The major function of exons to present mRNA and to code proteins was discovered around 40 years ago [1
]. During the last decade there was a breakthrough in understanding the function of introns [2
]. The intron sequences were once considered to be junk DNA [5
], however, people have recently realized that some of them may be functional [6
]. These DNAs may harbor a variety of elements that regulate transcription, e.g., untranslated RNAs [8
] and splicing control elements [9
]. Due to their functional properties, at least a fraction of intronic regions are likely to be evolving under the influence of natural selection, mostly purifying selection [7
]. In addition, the structural units, the length and the GC content of first exons and introns, are likely to associate with functional elements in large genomes of complex organisms [10
]. The varieties of functional elements in introns are revealed to associate with the function of adjacent exons [11
]. Therefore, the evolution of the exon-intron structure of eukaryotic genes becomes the emerged topic.

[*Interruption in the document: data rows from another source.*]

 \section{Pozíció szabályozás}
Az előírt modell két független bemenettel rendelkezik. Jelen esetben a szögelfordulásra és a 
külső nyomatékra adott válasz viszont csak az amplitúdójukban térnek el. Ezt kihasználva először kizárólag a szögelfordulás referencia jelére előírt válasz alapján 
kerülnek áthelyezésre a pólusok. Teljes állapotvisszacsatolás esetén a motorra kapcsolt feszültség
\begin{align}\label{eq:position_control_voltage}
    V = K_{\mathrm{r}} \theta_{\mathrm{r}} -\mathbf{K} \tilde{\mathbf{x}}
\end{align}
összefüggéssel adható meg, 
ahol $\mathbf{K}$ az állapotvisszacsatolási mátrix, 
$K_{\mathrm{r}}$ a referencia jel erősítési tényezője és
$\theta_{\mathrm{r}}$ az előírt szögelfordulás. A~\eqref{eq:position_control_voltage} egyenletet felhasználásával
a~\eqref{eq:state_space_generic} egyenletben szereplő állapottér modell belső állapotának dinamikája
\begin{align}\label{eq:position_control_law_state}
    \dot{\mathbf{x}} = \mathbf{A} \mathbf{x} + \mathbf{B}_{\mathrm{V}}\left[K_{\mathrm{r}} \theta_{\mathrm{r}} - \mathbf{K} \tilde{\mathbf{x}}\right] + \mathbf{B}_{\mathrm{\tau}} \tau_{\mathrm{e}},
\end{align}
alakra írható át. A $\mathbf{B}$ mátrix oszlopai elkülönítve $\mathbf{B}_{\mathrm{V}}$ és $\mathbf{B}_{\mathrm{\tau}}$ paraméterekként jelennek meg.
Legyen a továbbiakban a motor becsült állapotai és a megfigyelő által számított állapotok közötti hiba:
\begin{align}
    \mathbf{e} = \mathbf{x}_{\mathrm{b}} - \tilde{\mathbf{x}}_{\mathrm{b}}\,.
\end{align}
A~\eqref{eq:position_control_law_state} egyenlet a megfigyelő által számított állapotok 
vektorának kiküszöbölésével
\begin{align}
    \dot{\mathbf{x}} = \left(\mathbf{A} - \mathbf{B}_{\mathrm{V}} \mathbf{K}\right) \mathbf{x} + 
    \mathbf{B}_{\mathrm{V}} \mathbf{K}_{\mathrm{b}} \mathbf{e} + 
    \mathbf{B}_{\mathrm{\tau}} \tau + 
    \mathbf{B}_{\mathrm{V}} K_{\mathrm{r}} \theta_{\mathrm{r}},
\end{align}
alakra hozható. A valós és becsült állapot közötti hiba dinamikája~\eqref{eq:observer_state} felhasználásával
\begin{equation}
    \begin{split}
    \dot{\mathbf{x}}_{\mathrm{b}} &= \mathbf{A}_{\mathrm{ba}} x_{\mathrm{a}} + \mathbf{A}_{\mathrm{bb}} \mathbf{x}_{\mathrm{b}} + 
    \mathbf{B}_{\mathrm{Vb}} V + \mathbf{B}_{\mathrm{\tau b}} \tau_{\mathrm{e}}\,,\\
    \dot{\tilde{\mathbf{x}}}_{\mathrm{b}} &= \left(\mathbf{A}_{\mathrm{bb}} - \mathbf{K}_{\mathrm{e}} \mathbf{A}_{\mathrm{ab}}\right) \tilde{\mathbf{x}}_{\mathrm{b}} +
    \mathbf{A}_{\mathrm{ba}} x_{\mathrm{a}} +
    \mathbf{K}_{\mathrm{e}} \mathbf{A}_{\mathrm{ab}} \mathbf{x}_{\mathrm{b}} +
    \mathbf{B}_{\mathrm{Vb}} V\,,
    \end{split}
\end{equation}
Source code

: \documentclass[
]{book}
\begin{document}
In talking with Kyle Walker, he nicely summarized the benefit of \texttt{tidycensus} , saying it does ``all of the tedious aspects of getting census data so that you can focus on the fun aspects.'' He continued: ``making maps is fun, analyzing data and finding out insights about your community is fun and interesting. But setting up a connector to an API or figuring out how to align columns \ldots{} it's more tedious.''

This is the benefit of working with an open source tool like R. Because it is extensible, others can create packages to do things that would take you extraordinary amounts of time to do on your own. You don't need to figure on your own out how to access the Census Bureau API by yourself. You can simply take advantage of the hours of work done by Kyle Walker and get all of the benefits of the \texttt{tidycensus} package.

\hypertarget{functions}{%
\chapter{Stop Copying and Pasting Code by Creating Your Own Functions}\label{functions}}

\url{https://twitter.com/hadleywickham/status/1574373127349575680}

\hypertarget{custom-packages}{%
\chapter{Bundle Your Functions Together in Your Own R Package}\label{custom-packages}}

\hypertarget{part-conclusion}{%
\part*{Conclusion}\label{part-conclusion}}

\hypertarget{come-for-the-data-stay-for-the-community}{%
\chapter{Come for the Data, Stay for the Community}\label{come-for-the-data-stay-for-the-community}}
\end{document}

Recent studies have produced data that shed light on the pattern of intron properties, e.g., the variations of length, GC content, ordinal position in a gene (first intron, second intron, and so on) and divergence of intron sequences. Various factors are revealed to influence the intron size [6
]. For example, the insertion of transposable elements alters the size of introns [13
]. Similarly, the frequency and size of deletion events [14
] leads to changes in intron size and the presence of regulatory elements and RNA genes influences the length [15
]. Alternative splicing can also change intron/exon size [16
]. As a result, the factors controlling gene expression and regulation impose a selective constraint on intron size [17
]. Correlations among intron divergence, intron ordinal position and intron length were revealed, suggesting that the structure of introns may be under selection as well [7
]. However, the relationship between intron length and GC content appears to be complicated. Gazave et al. [7
] showed that there was a strong negative correlation among intron length and GC content and divergence in primates, whereas Haddrill et al. [18
] found that the class of long introns had higher GC content and lower divergence than that of short introns in fruit fly.
Different from introns, there is little data about the patterns of exon properties or variations of exon-intron architecture. Only a few studies included the basic statistical analyses, such as the distribution of exon length, the average number of exons per gene from eukaryotic model organisms [19
], and the chromosomal distributions of exons [20
]. Therefore, a systematic investigation of the properties of both exons and introns will provide a framework for understanding the mechanisms determining exon-intron architecture. The availability of multiple, complete eukaryotic genome sequences makes it possible to examine many fundamental evolutionary questions on the genome scale. Here, we performed an extensive analysis of relationships among length, ordinal position, GC content and divergence of both introns and exons on 13 eukaryotic genomes – six mammals, two plant species, two fish species, chicken, fruit fly and worm. We selected these genomic comparisons because they covered a wide range of eukaryotic species.
Our data revealed three consistent patterns, which present in almost all of the genomes we analyzed. Elucidation of these common patterns provides a basis for understanding the factors responsible for organization of the eukaryotic genomes, and for describing the exon-intron architectures.